:: Material supplied ::

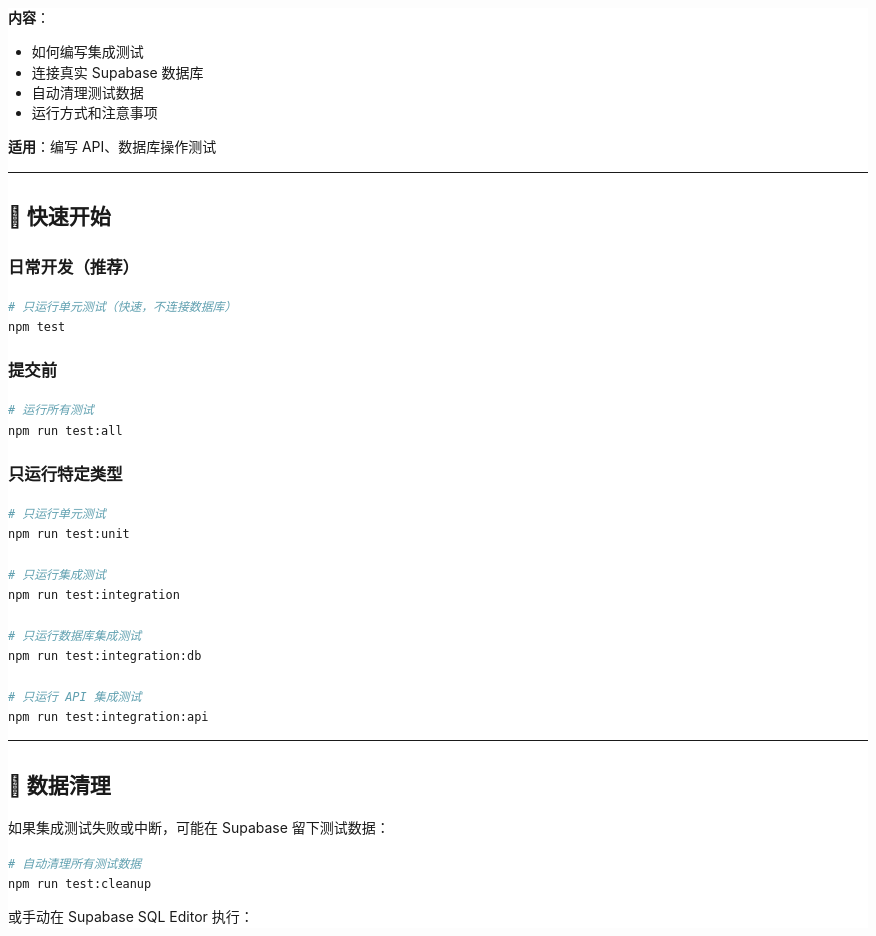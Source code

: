 **内容**：
- 如何编写集成测试
- 连接真实 Supabase 数据库
- 自动清理测试数据
- 运行方式和注意事项

**适用**：编写 API、数据库操作测试

---

## 🚀 快速开始

### 日常开发（推荐）

```bash
# 只运行单元测试（快速，不连接数据库）
npm test
```

### 提交前

```bash
# 运行所有测试
npm run test:all
```

### 只运行特定类型

```bash
# 只运行单元测试
npm run test:unit

# 只运行集成测试
npm run test:integration

# 只运行数据库集成测试
npm run test:integration:db

# 只运行 API 集成测试
npm run test:integration:api
```

---

## 🧹 数据清理

如果集成测试失败或中断，可能在 Supabase 留下测试数据：

```bash
# 自动清理所有测试数据
npm run test:cleanup
```

或手动在 Supabase SQL Editor 执行：

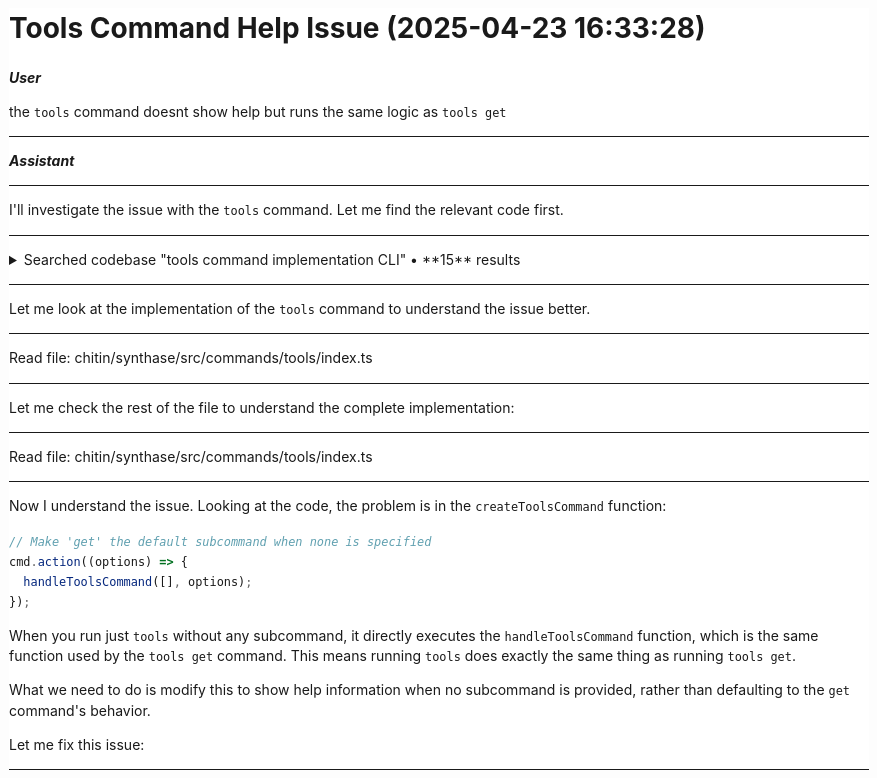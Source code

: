

# Tools Command Help Issue (2025-04-23 16:33:28)

_**User**_

the `tools` command doesnt show help but runs the same logic as `tools get`

---

_**Assistant**_



---

I'll investigate the issue with the `tools` command. Let me find the relevant code first.

---

<details><summary>Searched codebase "tools command implementation CLI" • **15** results</summary></details>

---

Let me look at the implementation of the `tools` command to understand the issue better.

---

Read file: chitin/synthase/src/commands/tools/index.ts

---

Let me check the rest of the file to understand the complete implementation:

---

Read file: chitin/synthase/src/commands/tools/index.ts

---

Now I understand the issue. Looking at the code, the problem is in the `createToolsCommand` function:

```typescript
// Make 'get' the default subcommand when none is specified
cmd.action((options) => {
  handleToolsCommand([], options);
});
```

When you run just `tools` without any subcommand, it directly executes the `handleToolsCommand` function, which is the same function used by the `tools get` command. This means running `tools` does exactly the same thing as running `tools get`.

What we need to do is modify this to show help information when no subcommand is provided, rather than defaulting to the `get` command's behavior.

Let me fix this issue:

---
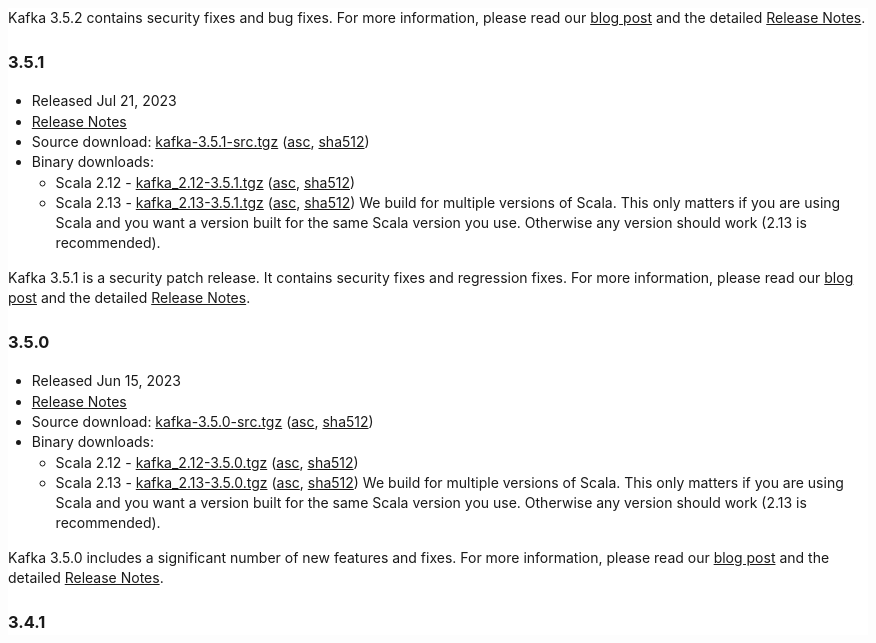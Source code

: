 

Kafka 3.5.2 contains security fixes and bug fixes. For more information, please read our [blog post](https://kafka.apache.org/blog#apache_kafka_352_release_announcement) and the detailed [Release Notes](https://archive.apache.org/dist/kafka/3.5.2/RELEASE_NOTES.html). 

### 3.5.1 

  * Released Jul 21, 2023 
  * [Release Notes](https://archive.apache.org/dist/kafka/3.5.1/RELEASE_NOTES.html)
  * Source download: [kafka-3.5.1-src.tgz](https://archive.apache.org/dist/kafka/3.5.1/kafka-3.5.1-src.tgz) ([asc](https://archive.apache.org/dist/3.5.1/kafka-3.5.1-src.tgz.asc), [sha512](https://archive.apache.org/dist/kafka/3.5.1/kafka-3.5.1-src.tgz.sha512)) 
  * Binary downloads: 
    * Scala 2.12  \- [kafka_2.12-3.5.1.tgz](https://archive.apache.org/dist/kafka/3.5.1/kafka_2.12-3.5.1.tgz) ([asc](https://archive.apache.org/dist/kafka/3.5.1/kafka_2.12-3.5.1.tgz.asc), [sha512](https://archive.apache.org/dist/kafka/3.5.1/kafka_2.12-3.5.1.tgz.sha512))
    * Scala 2.13  \- [kafka_2.13-3.5.1.tgz](https://archive.apache.org/dist/kafka/3.5.1/kafka_2.13-3.5.1.tgz) ([asc](https://archive.apache.org/dist/kafka/3.5.1/kafka_2.13-3.5.1.tgz.asc), [sha512](https://archive.apache.org/dist/kafka/3.5.1/kafka_2.13-3.5.1.tgz.sha512))
We build for multiple versions of Scala. This only matters if you are using Scala and you want a version built for the same Scala version you use. Otherwise any version should work (2.13 is recommended). 



Kafka 3.5.1 is a security patch release. It contains security fixes and regression fixes. For more information, please read our [blog post](https://kafka.apache.org/blog#apache_kafka_351_release_announcement) and the detailed [Release Notes](https://archive.apache.org/dist/kafka/3.5.1/RELEASE_NOTES.html). 

### 3.5.0 

  * Released Jun 15, 2023 
  * [Release Notes](https://archive.apache.org/dist/kafka/3.5.0/RELEASE_NOTES.html)
  * Source download: [kafka-3.5.0-src.tgz](https://archive.apache.org/dist/kafka/3.5.0/kafka-3.5.0-src.tgz) ([asc](https://archive.apache.org/dist/kafka/3.5.0/kafka-3.5.0-src.tgz.asc), [sha512](https://archive.apache.org/dist/kafka/3.5.0/kafka-3.5.0-src.tgz.sha512)) 
  * Binary downloads: 
    * Scala 2.12  \- [kafka_2.12-3.5.0.tgz](https://archive.apache.org/dist/kafka/3.5.0/kafka_2.12-3.5.0.tgz) ([asc](https://archive.apache.org/dist/kafka/3.5.0/kafka_2.12-3.5.0.tgz.asc), [sha512](https://archive.apache.org/dist/kafka/3.5.0/kafka_2.12-3.5.0.tgz.sha512))
    * Scala 2.13  \- [kafka_2.13-3.5.0.tgz](https://archive.apache.org/dist/kafka/3.5.0/kafka_2.13-3.5.0.tgz) ([asc](https://archive.apache.org/dist/kafka/3.5.0/kafka_2.13-3.5.0.tgz.asc), [sha512](https://archive.apache.org/dist/kafka/3.5.0/kafka_2.13-3.5.0.tgz.sha512))
We build for multiple versions of Scala. This only matters if you are using Scala and you want a version built for the same Scala version you use. Otherwise any version should work (2.13 is recommended). 



Kafka 3.5.0 includes a significant number of new features and fixes. For more information, please read our [blog post](https://kafka.apache.org/blog#apache_kafka_350_release_announcement) and the detailed [Release Notes](https://archive.apache.org/dist/kafka/3.5.0/RELEASE_NOTES.html). 

### 3.4.1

:::

**Your instructions**
Across the entries, tally every line that contains the word "options" and report the sum by itself.

**The answer**
2